WHAT IS BEING ASKED
Only the lines from the one containing "Table that specifies" through the last line of the data are to be written out, exactly and in full.

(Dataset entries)
######

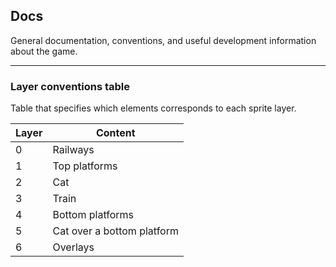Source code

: ## Docs

General documentation, conventions, and useful development information about the game.

---
### Layer conventions table
Table that specifies which elements corresponds to each sprite layer.

| Layer | Content                 |
|---| ---                         |
| 0 | Railways                    |
| 1 | Top platforms               |
| 2 | Cat                         |
| 3 | Train                       |
| 4 | Bottom platforms            |
| 5 | Cat over a bottom platform  |
| 6 | Overlays                    |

######

EXERCISE OUTPUT
Table that specifies which elements corresponds to each sprite layer.

| Layer | Content                 |
|---| ---                         |
| 0 | Railways                    |
| 1 | Top platforms               |
| 2 | Cat                         |
| 3 | Train                       |
| 4 | Bottom platforms            |
| 5 | Cat over a bottom platform  |
| 6 | Overlays                    |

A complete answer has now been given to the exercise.